## WHAT TO DO:
The exact lines from the start of the material below through the line holding "do espaço. Autonomia" are the answer; return those, pictures excluded.

## RECORDS SHOWN:
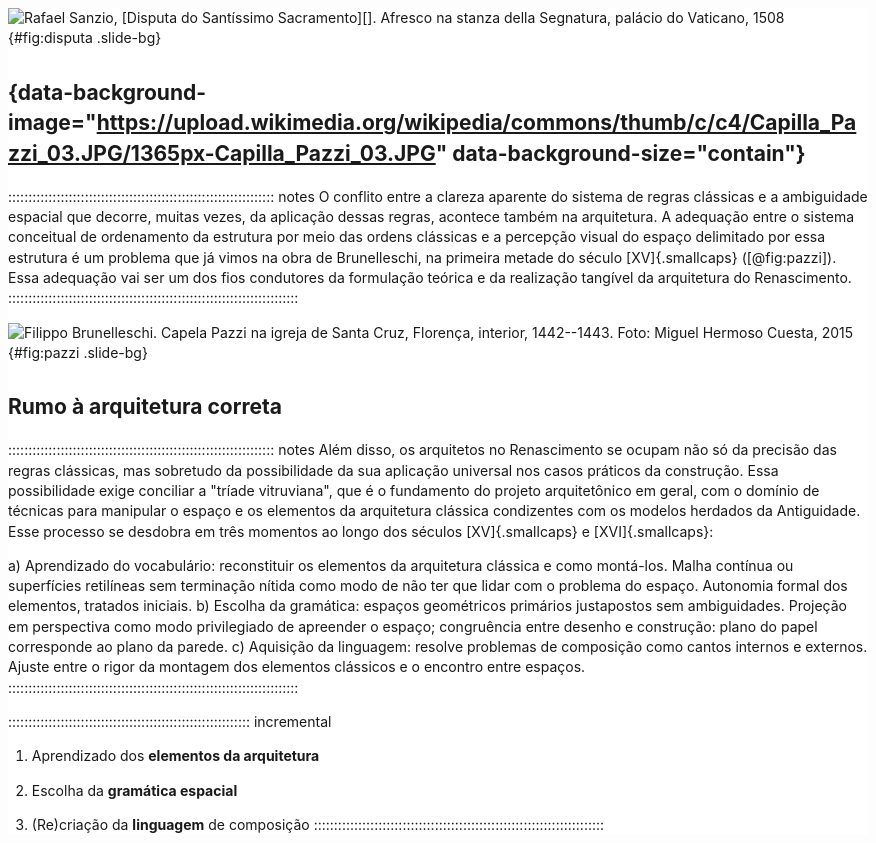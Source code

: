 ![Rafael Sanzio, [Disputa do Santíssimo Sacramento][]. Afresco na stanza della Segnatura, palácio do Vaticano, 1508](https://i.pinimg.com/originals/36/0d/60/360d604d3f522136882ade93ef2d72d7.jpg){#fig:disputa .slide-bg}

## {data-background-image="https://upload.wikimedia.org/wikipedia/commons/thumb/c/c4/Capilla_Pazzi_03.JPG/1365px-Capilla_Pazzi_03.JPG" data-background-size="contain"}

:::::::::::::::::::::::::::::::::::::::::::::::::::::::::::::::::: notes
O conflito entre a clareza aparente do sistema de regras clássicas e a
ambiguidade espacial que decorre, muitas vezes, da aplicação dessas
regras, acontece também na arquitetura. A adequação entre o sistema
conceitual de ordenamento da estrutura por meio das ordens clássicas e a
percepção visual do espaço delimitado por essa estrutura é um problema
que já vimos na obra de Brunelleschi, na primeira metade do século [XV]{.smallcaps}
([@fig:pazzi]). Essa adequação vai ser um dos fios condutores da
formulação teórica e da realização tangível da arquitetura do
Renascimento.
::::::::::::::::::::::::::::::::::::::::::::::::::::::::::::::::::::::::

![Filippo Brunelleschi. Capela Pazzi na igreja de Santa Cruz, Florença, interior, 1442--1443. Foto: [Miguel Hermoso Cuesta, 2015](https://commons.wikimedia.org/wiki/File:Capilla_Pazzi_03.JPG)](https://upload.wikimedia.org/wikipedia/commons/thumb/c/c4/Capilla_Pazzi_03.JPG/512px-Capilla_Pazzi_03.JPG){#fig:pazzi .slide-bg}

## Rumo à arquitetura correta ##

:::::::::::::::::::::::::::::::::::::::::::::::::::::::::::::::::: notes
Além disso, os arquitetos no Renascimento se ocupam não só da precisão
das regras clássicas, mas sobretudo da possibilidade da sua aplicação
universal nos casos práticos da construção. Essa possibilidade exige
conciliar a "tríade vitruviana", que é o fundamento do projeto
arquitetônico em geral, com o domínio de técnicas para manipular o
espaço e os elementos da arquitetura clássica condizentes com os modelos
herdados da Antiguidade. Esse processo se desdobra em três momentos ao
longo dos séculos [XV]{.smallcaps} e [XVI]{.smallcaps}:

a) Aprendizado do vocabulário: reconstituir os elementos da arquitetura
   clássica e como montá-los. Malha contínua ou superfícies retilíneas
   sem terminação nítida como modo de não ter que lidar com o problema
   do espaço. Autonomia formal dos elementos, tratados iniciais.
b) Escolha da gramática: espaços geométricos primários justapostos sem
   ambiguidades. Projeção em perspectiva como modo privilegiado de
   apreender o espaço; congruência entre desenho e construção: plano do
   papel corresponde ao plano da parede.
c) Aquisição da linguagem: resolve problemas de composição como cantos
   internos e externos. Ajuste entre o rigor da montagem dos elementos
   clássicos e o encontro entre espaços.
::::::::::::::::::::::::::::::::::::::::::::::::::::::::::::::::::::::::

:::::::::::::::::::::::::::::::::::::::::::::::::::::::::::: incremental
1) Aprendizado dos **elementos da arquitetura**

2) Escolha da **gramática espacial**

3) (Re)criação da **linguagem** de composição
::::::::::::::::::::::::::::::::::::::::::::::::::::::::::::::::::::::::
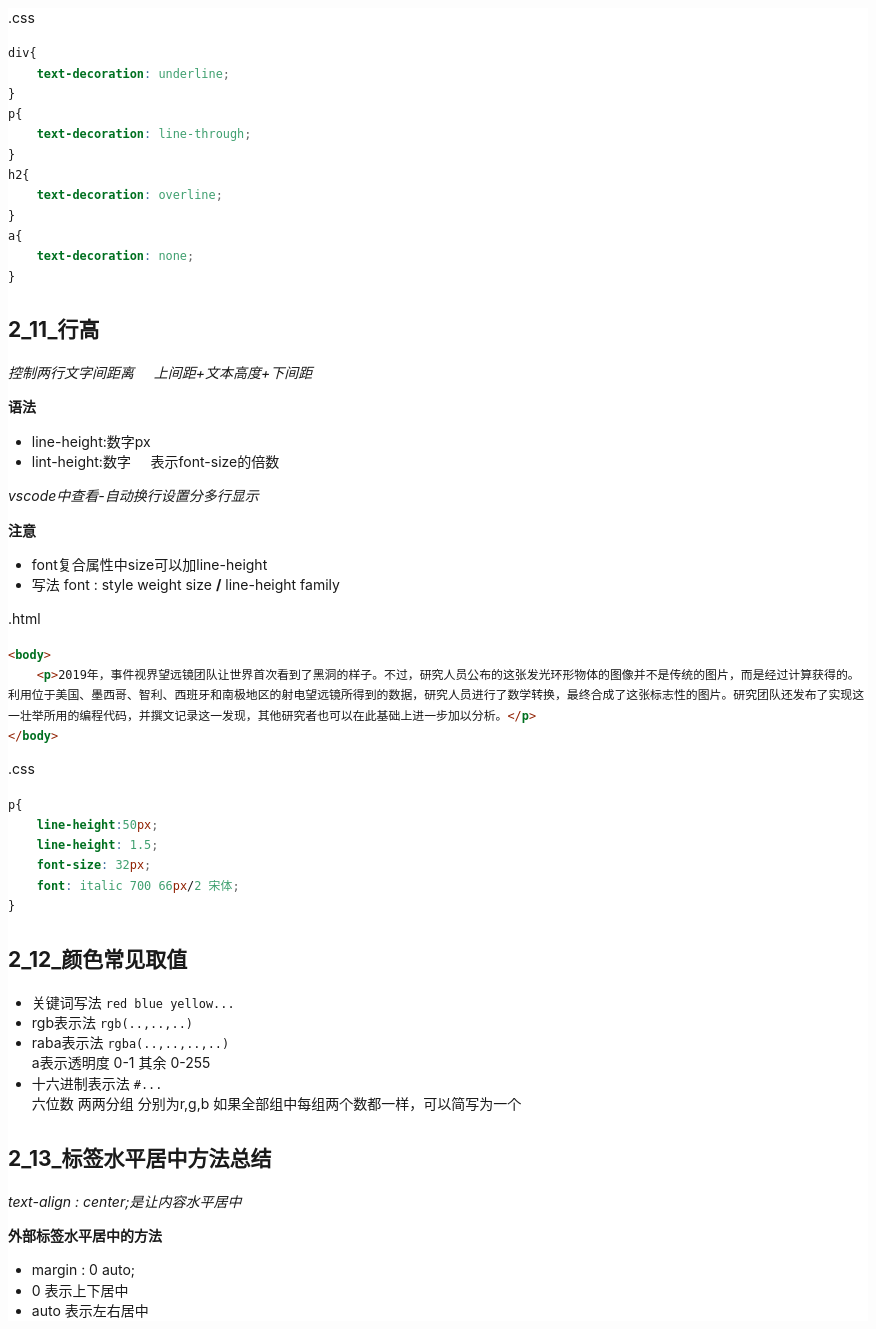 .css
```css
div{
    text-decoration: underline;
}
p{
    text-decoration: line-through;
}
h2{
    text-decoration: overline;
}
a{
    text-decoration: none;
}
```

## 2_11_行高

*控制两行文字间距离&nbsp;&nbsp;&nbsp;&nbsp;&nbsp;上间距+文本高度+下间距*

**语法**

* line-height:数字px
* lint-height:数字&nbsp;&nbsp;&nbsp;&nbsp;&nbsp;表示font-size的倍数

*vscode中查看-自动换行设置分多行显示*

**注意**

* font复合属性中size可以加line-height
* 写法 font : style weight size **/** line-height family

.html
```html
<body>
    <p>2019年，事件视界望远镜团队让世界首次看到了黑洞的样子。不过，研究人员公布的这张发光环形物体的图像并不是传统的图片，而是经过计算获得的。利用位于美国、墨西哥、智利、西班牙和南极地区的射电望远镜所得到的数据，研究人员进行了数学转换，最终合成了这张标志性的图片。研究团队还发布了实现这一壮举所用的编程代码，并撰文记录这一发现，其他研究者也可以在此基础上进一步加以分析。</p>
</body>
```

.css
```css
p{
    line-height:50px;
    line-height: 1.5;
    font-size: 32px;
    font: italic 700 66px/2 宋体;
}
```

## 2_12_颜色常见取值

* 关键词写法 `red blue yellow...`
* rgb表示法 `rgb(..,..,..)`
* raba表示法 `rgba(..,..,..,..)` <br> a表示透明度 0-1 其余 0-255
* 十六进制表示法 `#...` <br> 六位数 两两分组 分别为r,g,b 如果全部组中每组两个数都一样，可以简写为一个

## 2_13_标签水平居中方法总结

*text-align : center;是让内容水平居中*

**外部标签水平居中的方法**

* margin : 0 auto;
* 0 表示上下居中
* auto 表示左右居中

## SOLVED PROBLEM:
Source code

: ![Rafael Sanzio, [Disputa do Santíssimo Sacramento][]. Afresco na stanza della Segnatura, palácio do Vaticano, 1508](https://i.pinimg.com/originals/36/0d/60/360d604d3f522136882ade93ef2d72d7.jpg){#fig:disputa .slide-bg}

## {data-background-image="https://upload.wikimedia.org/wikipedia/commons/thumb/c/c4/Capilla_Pazzi_03.JPG/1365px-Capilla_Pazzi_03.JPG" data-background-size="contain"}

:::::::::::::::::::::::::::::::::::::::::::::::::::::::::::::::::: notes
O conflito entre a clareza aparente do sistema de regras clássicas e a
ambiguidade espacial que decorre, muitas vezes, da aplicação dessas
regras, acontece também na arquitetura. A adequação entre o sistema
conceitual de ordenamento da estrutura por meio das ordens clássicas e a
percepção visual do espaço delimitado por essa estrutura é um problema
que já vimos na obra de Brunelleschi, na primeira metade do século [XV]{.smallcaps}
([@fig:pazzi]). Essa adequação vai ser um dos fios condutores da
formulação teórica e da realização tangível da arquitetura do
Renascimento.
::::::::::::::::::::::::::::::::::::::::::::::::::::::::::::::::::::::::

![Filippo Brunelleschi. Capela Pazzi na igreja de Santa Cruz, Florença, interior, 1442--1443. Foto: [Miguel Hermoso Cuesta, 2015](https://commons.wikimedia.org/wiki/File:Capilla_Pazzi_03.JPG)](https://upload.wikimedia.org/wikipedia/commons/thumb/c/c4/Capilla_Pazzi_03.JPG/512px-Capilla_Pazzi_03.JPG){#fig:pazzi .slide-bg}

## Rumo à arquitetura correta ##

:::::::::::::::::::::::::::::::::::::::::::::::::::::::::::::::::: notes
Além disso, os arquitetos no Renascimento se ocupam não só da precisão
das regras clássicas, mas sobretudo da possibilidade da sua aplicação
universal nos casos práticos da construção. Essa possibilidade exige
conciliar a "tríade vitruviana", que é o fundamento do projeto
arquitetônico em geral, com o domínio de técnicas para manipular o
espaço e os elementos da arquitetura clássica condizentes com os modelos
herdados da Antiguidade. Esse processo se desdobra em três momentos ao
longo dos séculos [XV]{.smallcaps} e [XVI]{.smallcaps}:

a) Aprendizado do vocabulário: reconstituir os elementos da arquitetura
   clássica e como montá-los. Malha contínua ou superfícies retilíneas
   sem terminação nítida como modo de não ter que lidar com o problema
   do espaço. Autonomia formal dos elementos, tratados iniciais.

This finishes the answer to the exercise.